In these days of Facebook friends, where people can have thousands of friends viewing and perhaps contributing to their lives, it can be difficult to not only remember, but also to appreciate the real, physical friends that inhabit our day-to-day world.
It’s becoming a bit of a cliché to admonish those of us (yes, I’m included too) who spend too much time on social media at the expense of maintaining our real flesh and blood relationships, but in many cases, social media has in fact provided a means for people to reconnect after years of little or no contact which in most cases is a good thing.
It’s interesting though, to notice the differences in the way we view our friendships, and in particular in our need to either have a few very close friendships, a la ‘bff’ (best friends forever if social media isn’t your thing!) which requires almost, if not daily contact compared to those types of friendships which blossom through sporadic contact and can just be picked up where they were left off without any ill effects.
I’ve no doubt that part of these arrangements are somewhat driven by where we are in our lives at any given time and consequently the need for intense or moderate friendship at any given moment. It may also be a driven by our age: when we are younger we are most likely to have friendships but naturally as we grow older we look for a partner who may ultimately replace some of our friendships, although this might not always be the case.
So what makes a great friend?
Walter Winchell believes that…
“A real friend is one who walks in when the rest of the world walks out.”
I agree with this to a large extent, and am lucky enough to have friends who have been there for me when others have turned and run only reappearing when the crises is over. For those friends who have been with me through the darkest of times, I am eternally grateful, and I hope I have and can be as good a friend to them if and when it’s needed. But I’ve often pondered why some of my friends have not been able to step up to the plate when ‘needed’ and this quote from Lucius Annaeus Seneca may go some way to explaining this:
“One of the most beautiful qualities of true friendship is to understand and to be understood.”

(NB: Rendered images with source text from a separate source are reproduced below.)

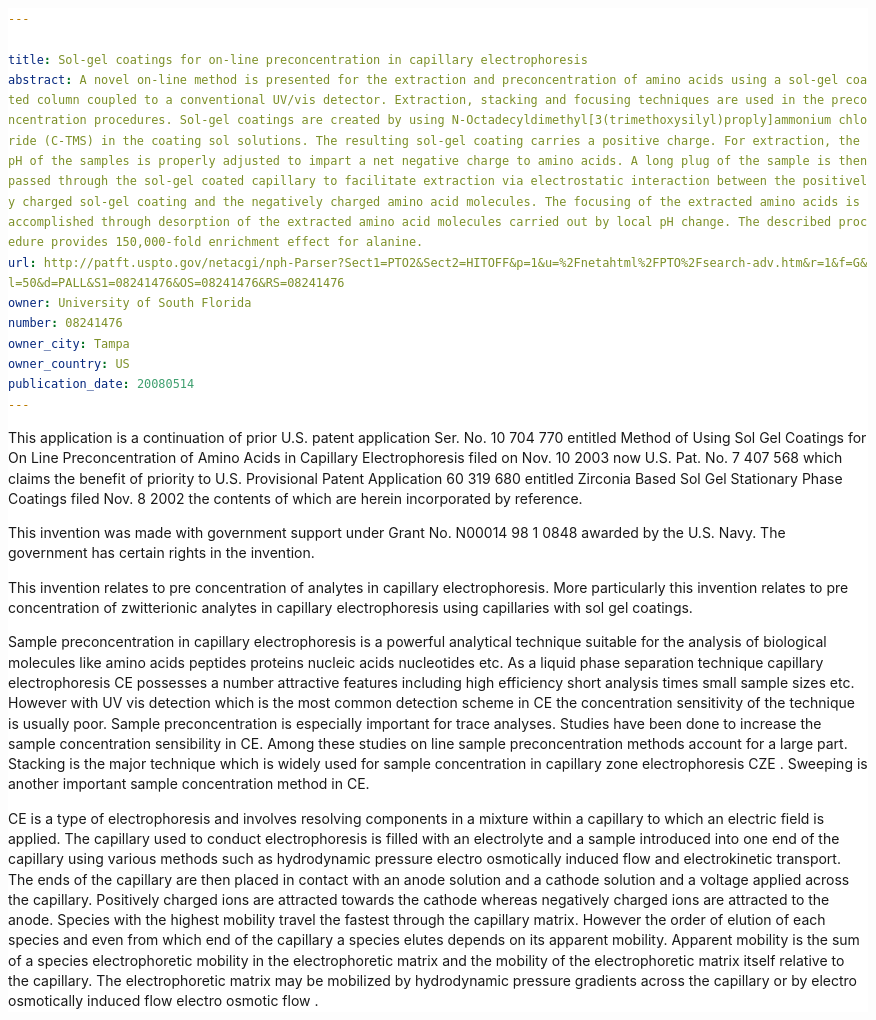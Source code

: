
 ```yaml
---

title: Sol-gel coatings for on-line preconcentration in capillary electrophoresis
abstract: A novel on-line method is presented for the extraction and preconcentration of amino acids using a sol-gel coated column coupled to a conventional UV/vis detector. Extraction, stacking and focusing techniques are used in the preconcentration procedures. Sol-gel coatings are created by using N-Octadecyldimethyl[3(trimethoxysilyl)proply]ammonium chloride (C-TMS) in the coating sol solutions. The resulting sol-gel coating carries a positive charge. For extraction, the pH of the samples is properly adjusted to impart a net negative charge to amino acids. A long plug of the sample is then passed through the sol-gel coated capillary to facilitate extraction via electrostatic interaction between the positively charged sol-gel coating and the negatively charged amino acid molecules. The focusing of the extracted amino acids is accomplished through desorption of the extracted amino acid molecules carried out by local pH change. The described procedure provides 150,000-fold enrichment effect for alanine.
url: http://patft.uspto.gov/netacgi/nph-Parser?Sect1=PTO2&Sect2=HITOFF&p=1&u=%2Fnetahtml%2FPTO%2Fsearch-adv.htm&r=1&f=G&l=50&d=PALL&S1=08241476&OS=08241476&RS=08241476
owner: University of South Florida
number: 08241476
owner_city: Tampa
owner_country: US
publication_date: 20080514
---
```

This application is a continuation of prior U.S. patent application Ser. No. 10 704 770 entitled Method of Using Sol Gel Coatings for On Line Preconcentration of Amino Acids in Capillary Electrophoresis filed on Nov. 10 2003 now U.S. Pat. No. 7 407 568 which claims the benefit of priority to U.S. Provisional Patent Application 60 319 680 entitled Zirconia Based Sol Gel Stationary Phase Coatings filed Nov. 8 2002 the contents of which are herein incorporated by reference.

This invention was made with government support under Grant No. N00014 98 1 0848 awarded by the U.S. Navy. The government has certain rights in the invention.

This invention relates to pre concentration of analytes in capillary electrophoresis. More particularly this invention relates to pre concentration of zwitterionic analytes in capillary electrophoresis using capillaries with sol gel coatings.

Sample preconcentration in capillary electrophoresis is a powerful analytical technique suitable for the analysis of biological molecules like amino acids peptides proteins nucleic acids nucleotides etc. As a liquid phase separation technique capillary electrophoresis CE possesses a number attractive features including high efficiency short analysis times small sample sizes etc. However with UV vis detection which is the most common detection scheme in CE the concentration sensitivity of the technique is usually poor. Sample preconcentration is especially important for trace analyses. Studies have been done to increase the sample concentration sensibility in CE. Among these studies on line sample preconcentration methods account for a large part. Stacking is the major technique which is widely used for sample concentration in capillary zone electrophoresis CZE . Sweeping is another important sample concentration method in CE.

CE is a type of electrophoresis and involves resolving components in a mixture within a capillary to which an electric field is applied. The capillary used to conduct electrophoresis is filled with an electrolyte and a sample introduced into one end of the capillary using various methods such as hydrodynamic pressure electro osmotically induced flow and electrokinetic transport. The ends of the capillary are then placed in contact with an anode solution and a cathode solution and a voltage applied across the capillary. Positively charged ions are attracted towards the cathode whereas negatively charged ions are attracted to the anode. Species with the highest mobility travel the fastest through the capillary matrix. However the order of elution of each species and even from which end of the capillary a species elutes depends on its apparent mobility. Apparent mobility is the sum of a species electrophoretic mobility in the electrophoretic matrix and the mobility of the electrophoretic matrix itself relative to the capillary. The electrophoretic matrix may be mobilized by hydrodynamic pressure gradients across the capillary or by electro osmotically induced flow electro osmotic flow .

I think it’s important to understand that when accepting new friends into our lives, that they are not all there for the same reason and whilst we may feel that true friends are those who are there for us when we really need them, maybe we are deceiving ourselves with the notion that need equals adversity. I don’t believe this to be true. Instead I prefer to take the viewpoint that our ‘needs’ vary and at times we may have a need for fun or adventure or maybe even silliness. Can one friend fill all these requirements as well as be the person we turn to when we are feeling sad, bereft or just plain sorry for ourselves?
maybe we are deceiving ourselves with the notion that need equals adversity
So I think this is where the quote from Seneca comes into its own. The path of friendship runs both ways, and in seeking to understand and be understood, we must also extend this to our friend and understand what speciality they bring to the friendship. By understanding and accepting this, our friendships stand a much better chance of surviving the demands of everyday life. So, whilst I might be a good shoulder to cry on, don’t expect me to come climbing mountains any time soon, I’m not that kind of friend!
So what of the benefits of friendship?
There are the obvious benefits already discussed above, but what also of the physiological benefits?
There is now good evidence to support the claim that friendship and social support has a very beneficial effect on our wellbeing.
In general terms, friends encourage us to take better care of ourselves, (we go to the gym or fitness classes together which creates discipline and accountability as well as a healthier body, for example). Friendship also helps support our immune system and we see fewer cardiovascular problems amongst people with a strong social network. This may be due to the effects of cortisol (the stress hormone) on the body, which is reduced amongst those with a strong social circle.
It’s important therefore to nourish our friendships, because in doing so, we will also be nourishing ourselves. And as if any further reasons were needed for friendship, let’s just close with this great quote from Laurence J Peter with a scenario we’ll all be familiar with… 🙂
“You can always tell a real friend: when you’ve made a fool of yourself he doesn’t feel you’ve done a permanent job.”
Does anyone have any great (or not so great!) friendship stories to share? Or does anyone want to give a ‘shout out’ to a great friend? Please go ahead, I’d love to hear what you’ve got to say!